◆ What is expected
Every line in the records below that holds "interface" must be identified and copied.

** Opening Materials provided block **

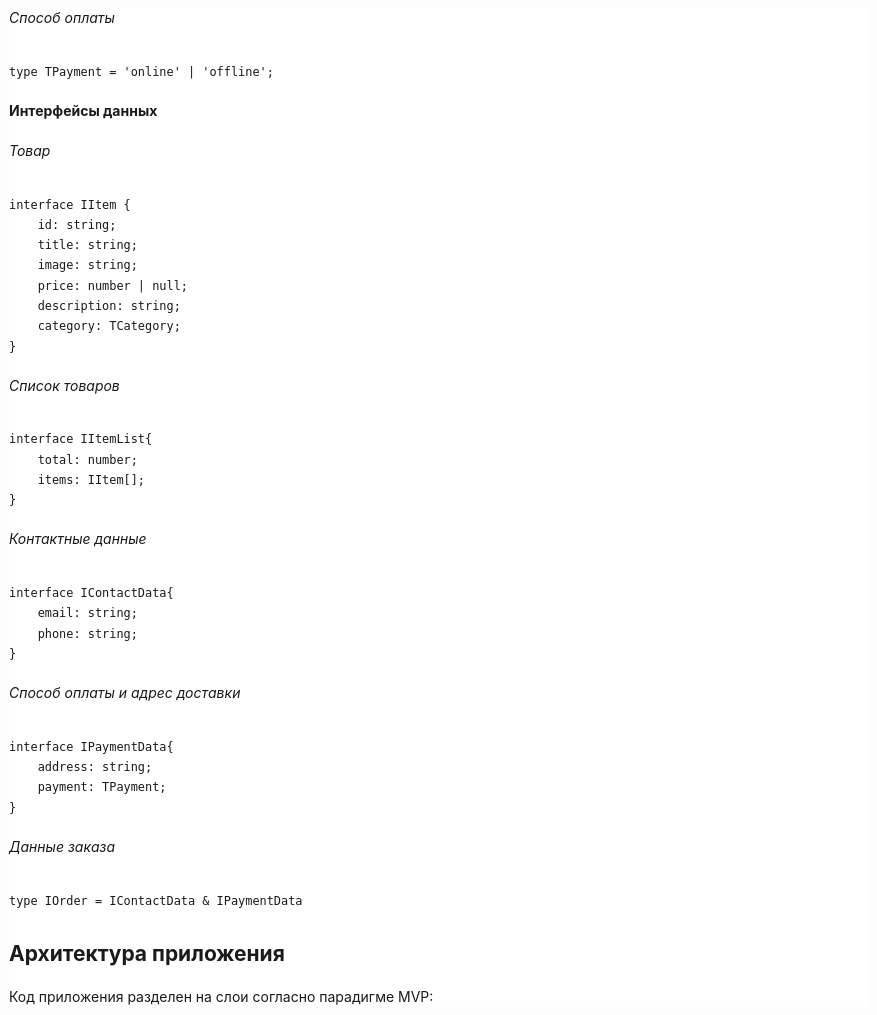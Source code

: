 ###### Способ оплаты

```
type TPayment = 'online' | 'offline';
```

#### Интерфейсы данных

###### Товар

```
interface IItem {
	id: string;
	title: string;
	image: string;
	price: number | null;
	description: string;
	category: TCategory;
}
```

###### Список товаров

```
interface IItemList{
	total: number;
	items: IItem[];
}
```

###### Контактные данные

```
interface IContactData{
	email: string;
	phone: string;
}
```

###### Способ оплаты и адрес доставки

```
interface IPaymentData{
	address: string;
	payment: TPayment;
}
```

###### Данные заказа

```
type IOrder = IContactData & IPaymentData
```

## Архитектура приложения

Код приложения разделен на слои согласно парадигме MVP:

** Closing Materials provided block **
** Opening Materials provided block **

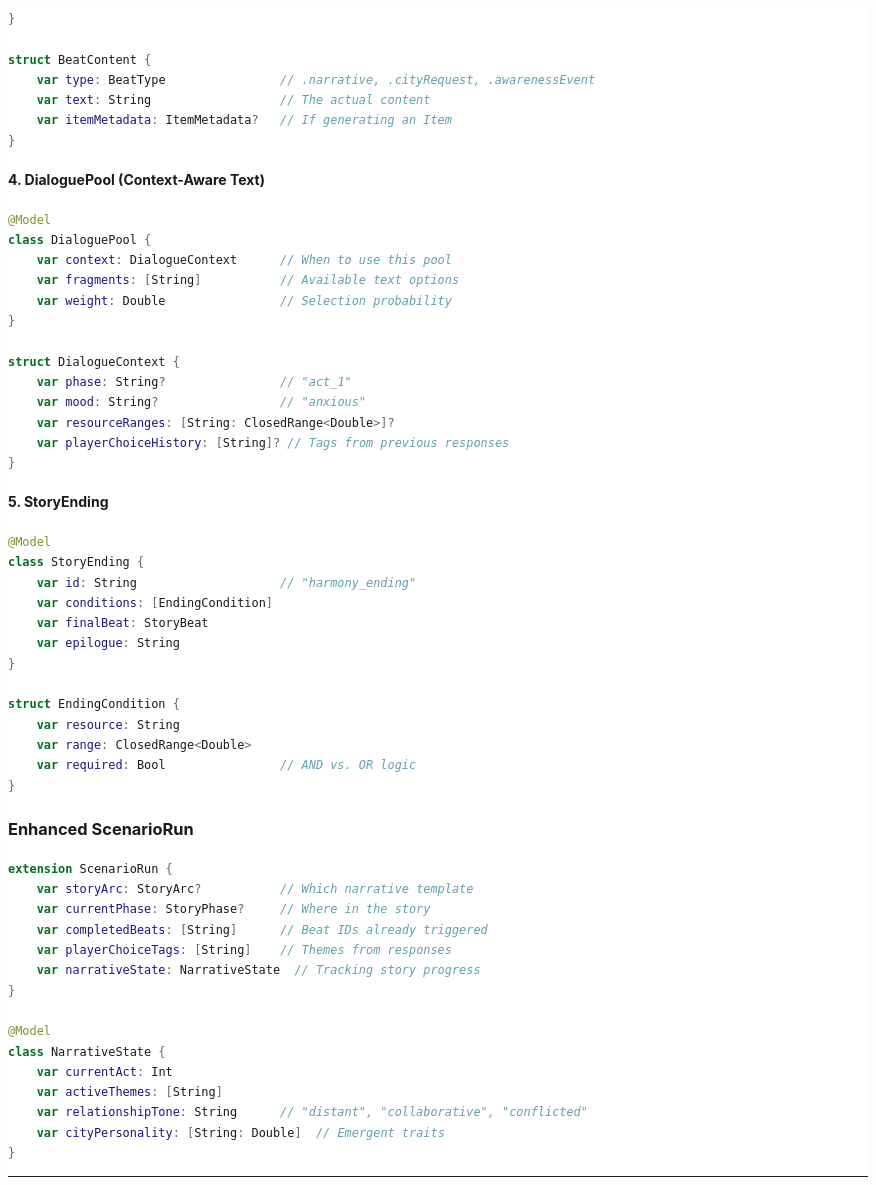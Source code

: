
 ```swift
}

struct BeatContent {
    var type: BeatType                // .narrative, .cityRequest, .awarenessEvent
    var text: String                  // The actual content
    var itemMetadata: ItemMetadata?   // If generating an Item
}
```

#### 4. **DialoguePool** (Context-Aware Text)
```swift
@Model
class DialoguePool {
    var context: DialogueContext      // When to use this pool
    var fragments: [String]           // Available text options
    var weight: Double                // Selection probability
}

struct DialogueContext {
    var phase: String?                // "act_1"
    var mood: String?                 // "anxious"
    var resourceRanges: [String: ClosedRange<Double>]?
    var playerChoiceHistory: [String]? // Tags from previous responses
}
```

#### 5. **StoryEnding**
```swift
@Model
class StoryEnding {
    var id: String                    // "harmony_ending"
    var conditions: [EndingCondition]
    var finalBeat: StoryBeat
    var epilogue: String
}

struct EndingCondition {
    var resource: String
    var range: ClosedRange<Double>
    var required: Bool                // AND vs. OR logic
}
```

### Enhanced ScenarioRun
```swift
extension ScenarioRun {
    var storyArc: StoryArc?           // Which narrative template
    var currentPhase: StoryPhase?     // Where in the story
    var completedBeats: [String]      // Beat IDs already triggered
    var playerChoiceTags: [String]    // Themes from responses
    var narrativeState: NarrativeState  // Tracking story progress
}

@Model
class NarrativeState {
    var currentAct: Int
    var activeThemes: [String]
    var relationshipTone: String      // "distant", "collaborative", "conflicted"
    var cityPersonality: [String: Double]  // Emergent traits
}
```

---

** Closing Materials provided block **
** Opening Materials provided block **

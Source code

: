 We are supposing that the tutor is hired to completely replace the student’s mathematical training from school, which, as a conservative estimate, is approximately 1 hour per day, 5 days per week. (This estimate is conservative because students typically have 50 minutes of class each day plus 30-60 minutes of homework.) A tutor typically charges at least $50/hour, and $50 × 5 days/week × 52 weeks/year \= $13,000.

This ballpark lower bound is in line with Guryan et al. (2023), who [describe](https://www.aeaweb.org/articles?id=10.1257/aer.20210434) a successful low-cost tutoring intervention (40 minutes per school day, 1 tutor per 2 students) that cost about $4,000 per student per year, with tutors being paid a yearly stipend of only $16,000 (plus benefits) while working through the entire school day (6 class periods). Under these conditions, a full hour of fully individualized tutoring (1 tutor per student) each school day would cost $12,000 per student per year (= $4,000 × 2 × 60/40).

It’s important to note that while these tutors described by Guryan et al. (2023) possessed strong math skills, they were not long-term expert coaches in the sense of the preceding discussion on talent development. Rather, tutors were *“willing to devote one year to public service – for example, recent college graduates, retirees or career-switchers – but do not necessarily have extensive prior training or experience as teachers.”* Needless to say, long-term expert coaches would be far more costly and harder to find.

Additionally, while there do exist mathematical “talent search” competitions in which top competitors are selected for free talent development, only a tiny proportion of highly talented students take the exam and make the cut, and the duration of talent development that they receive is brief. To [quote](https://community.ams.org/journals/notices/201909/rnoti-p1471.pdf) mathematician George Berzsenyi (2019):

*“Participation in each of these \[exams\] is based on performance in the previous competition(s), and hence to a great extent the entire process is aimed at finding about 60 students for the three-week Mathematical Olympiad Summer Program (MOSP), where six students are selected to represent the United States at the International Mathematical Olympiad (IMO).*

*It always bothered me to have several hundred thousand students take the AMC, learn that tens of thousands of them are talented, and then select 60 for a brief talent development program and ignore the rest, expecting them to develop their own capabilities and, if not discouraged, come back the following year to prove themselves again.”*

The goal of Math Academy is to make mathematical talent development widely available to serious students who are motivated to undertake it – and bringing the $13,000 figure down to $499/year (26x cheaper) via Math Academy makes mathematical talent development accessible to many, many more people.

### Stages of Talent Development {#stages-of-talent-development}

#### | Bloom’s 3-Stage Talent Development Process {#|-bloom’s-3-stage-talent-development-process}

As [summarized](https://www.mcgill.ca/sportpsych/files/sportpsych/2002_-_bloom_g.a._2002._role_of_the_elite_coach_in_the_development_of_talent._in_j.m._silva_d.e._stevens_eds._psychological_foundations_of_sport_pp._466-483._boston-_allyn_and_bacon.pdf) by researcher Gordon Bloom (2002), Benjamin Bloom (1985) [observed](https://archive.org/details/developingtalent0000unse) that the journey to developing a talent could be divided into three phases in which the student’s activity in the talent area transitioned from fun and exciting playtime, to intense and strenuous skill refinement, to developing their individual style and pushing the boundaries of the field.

** Closing Materials provided block **

◆ Answer
interface IItem {
interface IItemList{
interface IContactData{
interface IPaymentData{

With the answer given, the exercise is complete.